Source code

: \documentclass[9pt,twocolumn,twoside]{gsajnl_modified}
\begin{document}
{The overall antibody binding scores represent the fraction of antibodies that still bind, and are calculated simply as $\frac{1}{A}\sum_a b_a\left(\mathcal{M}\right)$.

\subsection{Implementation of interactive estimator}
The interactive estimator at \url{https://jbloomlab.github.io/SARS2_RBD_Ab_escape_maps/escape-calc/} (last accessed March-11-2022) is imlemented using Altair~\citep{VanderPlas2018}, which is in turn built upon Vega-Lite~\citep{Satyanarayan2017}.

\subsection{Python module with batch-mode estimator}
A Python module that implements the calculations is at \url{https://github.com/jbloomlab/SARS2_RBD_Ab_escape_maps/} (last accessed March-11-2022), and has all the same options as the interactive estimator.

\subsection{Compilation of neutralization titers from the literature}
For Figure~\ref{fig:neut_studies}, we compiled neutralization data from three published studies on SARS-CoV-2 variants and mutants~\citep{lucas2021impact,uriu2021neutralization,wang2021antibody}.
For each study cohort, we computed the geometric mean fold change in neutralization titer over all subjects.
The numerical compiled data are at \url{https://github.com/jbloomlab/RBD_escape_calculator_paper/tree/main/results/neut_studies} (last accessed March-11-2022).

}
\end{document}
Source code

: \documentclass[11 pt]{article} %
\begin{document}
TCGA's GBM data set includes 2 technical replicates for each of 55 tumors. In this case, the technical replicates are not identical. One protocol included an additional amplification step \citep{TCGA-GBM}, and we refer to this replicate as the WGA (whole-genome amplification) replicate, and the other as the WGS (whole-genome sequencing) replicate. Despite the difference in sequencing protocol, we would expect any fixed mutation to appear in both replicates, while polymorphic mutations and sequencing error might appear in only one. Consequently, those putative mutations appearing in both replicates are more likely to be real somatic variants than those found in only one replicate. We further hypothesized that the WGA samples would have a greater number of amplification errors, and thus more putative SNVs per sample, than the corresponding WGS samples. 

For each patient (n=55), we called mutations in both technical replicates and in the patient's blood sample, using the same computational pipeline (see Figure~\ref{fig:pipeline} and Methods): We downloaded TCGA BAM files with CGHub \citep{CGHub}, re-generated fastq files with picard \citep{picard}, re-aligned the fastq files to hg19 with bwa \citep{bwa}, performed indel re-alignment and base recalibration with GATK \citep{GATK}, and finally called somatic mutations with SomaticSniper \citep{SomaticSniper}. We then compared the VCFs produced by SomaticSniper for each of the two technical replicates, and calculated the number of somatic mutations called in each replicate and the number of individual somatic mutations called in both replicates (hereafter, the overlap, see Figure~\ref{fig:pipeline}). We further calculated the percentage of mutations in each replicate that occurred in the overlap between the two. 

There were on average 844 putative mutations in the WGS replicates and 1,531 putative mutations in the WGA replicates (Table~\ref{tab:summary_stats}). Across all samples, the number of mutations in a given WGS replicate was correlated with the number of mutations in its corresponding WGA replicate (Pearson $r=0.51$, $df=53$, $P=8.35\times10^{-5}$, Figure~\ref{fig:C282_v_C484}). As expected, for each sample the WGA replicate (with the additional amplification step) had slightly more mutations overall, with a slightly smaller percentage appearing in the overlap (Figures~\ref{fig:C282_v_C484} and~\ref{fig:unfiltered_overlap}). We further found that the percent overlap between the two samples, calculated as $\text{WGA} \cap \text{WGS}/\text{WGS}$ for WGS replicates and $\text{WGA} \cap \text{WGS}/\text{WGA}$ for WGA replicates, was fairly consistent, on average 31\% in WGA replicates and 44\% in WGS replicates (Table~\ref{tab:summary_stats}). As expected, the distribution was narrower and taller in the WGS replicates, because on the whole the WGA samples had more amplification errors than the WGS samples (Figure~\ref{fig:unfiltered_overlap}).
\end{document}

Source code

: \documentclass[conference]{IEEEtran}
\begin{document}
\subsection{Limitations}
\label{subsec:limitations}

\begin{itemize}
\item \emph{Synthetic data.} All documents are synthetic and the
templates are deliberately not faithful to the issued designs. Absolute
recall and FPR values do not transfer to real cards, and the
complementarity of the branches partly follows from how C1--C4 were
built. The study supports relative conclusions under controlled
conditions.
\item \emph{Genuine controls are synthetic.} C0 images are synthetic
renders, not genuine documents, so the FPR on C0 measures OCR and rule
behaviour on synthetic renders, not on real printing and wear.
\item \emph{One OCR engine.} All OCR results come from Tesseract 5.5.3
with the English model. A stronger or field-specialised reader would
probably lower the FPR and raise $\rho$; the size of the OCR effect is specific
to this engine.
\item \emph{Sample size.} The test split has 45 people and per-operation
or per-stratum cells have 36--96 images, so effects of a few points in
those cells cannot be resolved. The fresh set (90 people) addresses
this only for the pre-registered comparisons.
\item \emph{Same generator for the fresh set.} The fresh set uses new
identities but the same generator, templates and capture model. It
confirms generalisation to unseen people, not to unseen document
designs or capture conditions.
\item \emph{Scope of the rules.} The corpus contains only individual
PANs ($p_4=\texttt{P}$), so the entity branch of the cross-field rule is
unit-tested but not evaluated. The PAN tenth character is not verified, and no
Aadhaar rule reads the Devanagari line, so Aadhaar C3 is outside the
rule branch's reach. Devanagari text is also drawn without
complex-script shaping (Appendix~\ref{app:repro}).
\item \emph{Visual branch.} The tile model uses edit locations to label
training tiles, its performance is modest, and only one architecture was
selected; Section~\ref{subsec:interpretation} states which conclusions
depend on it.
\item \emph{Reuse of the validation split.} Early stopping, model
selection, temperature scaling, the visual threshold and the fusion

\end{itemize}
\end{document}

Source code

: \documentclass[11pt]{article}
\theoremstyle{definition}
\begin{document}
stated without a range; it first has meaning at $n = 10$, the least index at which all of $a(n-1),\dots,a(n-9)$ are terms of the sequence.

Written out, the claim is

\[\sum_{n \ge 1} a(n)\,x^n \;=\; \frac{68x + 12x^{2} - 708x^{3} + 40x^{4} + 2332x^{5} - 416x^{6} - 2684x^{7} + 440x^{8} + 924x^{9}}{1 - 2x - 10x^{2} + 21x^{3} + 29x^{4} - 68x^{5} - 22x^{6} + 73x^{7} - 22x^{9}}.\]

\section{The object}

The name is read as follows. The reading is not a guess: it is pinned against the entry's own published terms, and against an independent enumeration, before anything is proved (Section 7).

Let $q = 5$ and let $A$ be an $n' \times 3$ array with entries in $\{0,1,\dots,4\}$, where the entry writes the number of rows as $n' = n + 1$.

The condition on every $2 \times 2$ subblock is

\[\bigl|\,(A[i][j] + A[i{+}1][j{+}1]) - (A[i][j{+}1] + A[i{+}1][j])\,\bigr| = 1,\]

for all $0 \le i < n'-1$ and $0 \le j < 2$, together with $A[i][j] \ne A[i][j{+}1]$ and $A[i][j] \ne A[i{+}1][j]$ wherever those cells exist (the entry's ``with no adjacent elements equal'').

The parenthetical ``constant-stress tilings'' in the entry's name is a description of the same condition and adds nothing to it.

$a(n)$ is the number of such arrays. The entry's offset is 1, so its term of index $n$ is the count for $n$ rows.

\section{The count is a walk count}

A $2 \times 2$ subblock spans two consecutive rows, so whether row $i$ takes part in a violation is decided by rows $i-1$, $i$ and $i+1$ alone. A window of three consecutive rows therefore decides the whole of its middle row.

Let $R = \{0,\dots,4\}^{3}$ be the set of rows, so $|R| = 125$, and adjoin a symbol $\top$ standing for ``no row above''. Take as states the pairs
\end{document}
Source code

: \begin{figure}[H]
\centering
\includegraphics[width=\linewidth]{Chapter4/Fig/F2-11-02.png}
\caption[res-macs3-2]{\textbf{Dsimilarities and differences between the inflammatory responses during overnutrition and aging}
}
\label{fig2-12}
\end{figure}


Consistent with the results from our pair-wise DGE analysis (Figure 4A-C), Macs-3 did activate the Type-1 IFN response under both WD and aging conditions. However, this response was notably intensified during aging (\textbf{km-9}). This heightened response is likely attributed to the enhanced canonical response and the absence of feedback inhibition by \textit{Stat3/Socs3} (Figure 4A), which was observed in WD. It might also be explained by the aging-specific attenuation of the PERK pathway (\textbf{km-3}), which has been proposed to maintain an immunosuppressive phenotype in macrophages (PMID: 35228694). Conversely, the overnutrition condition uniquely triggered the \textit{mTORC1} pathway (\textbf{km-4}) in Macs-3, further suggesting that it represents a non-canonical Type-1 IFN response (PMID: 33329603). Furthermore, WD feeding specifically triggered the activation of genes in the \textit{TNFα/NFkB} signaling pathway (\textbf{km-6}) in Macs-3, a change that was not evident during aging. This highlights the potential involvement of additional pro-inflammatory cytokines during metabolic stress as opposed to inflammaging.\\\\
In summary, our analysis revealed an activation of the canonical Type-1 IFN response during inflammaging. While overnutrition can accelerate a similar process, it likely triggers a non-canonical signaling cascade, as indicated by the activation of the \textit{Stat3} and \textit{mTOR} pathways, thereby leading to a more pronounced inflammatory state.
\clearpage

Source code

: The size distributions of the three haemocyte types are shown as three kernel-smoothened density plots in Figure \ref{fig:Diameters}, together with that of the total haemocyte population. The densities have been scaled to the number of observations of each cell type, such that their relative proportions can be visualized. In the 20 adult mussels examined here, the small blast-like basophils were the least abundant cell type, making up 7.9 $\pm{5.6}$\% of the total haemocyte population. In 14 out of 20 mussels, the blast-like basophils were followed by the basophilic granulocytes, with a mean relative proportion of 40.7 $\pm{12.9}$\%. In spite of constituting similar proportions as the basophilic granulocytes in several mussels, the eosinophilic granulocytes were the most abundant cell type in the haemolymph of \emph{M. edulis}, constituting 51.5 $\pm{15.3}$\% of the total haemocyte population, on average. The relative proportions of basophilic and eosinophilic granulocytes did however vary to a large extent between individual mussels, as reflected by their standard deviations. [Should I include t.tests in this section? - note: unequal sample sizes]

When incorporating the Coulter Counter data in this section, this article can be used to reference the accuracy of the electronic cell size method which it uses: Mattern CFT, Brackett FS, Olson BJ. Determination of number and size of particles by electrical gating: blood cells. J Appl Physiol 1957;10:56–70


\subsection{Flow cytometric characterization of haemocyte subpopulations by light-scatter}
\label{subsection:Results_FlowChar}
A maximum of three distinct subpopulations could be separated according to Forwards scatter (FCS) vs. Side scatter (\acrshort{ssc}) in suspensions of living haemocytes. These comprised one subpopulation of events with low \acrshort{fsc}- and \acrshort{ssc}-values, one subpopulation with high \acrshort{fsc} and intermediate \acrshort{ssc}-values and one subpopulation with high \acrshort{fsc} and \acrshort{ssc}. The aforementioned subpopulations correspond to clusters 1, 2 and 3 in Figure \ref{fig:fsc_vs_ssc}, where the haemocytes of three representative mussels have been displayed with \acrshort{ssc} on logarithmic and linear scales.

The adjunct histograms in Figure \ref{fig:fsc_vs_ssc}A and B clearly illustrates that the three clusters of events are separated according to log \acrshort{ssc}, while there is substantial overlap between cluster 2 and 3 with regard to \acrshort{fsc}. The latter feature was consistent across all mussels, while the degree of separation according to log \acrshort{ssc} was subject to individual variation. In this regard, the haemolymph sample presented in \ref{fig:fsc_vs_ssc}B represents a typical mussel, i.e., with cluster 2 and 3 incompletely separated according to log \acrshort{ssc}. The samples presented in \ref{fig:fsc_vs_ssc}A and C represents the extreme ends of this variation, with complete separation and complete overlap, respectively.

● ● ● ● ●

• YOUR ASSIGNMENT:
Will you return exactly the lines above from the one with "The name is" down to the one with "count is a walk", counting both as part of the range?

• REPLY TO THE EXERCISE:
The name is read as follows. The reading is not a guess: it is pinned against the entry's own published terms, and against an independent enumeration, before anything is proved (Section 7).

Let $q = 5$ and let $A$ be an $n' \times 3$ array with entries in $\{0,1,\dots,4\}$, where the entry writes the number of rows as $n' = n + 1$.

The condition on every $2 \times 2$ subblock is

\[\bigl|\,(A[i][j] + A[i{+}1][j{+}1]) - (A[i][j{+}1] + A[i{+}1][j])\,\bigr| = 1,\]

for all $0 \le i < n'-1$ and $0 \le j < 2$, together with $A[i][j] \ne A[i][j{+}1]$ and $A[i][j] \ne A[i{+}1][j]$ wherever those cells exist (the entry's ``with no adjacent elements equal'').

The parenthetical ``constant-stress tilings'' in the entry's name is a description of the same condition and adds nothing to it.

$a(n)$ is the number of such arrays. The entry's offset is 1, so its term of index $n$ is the count for $n$ rows.

\section{The count is a walk count}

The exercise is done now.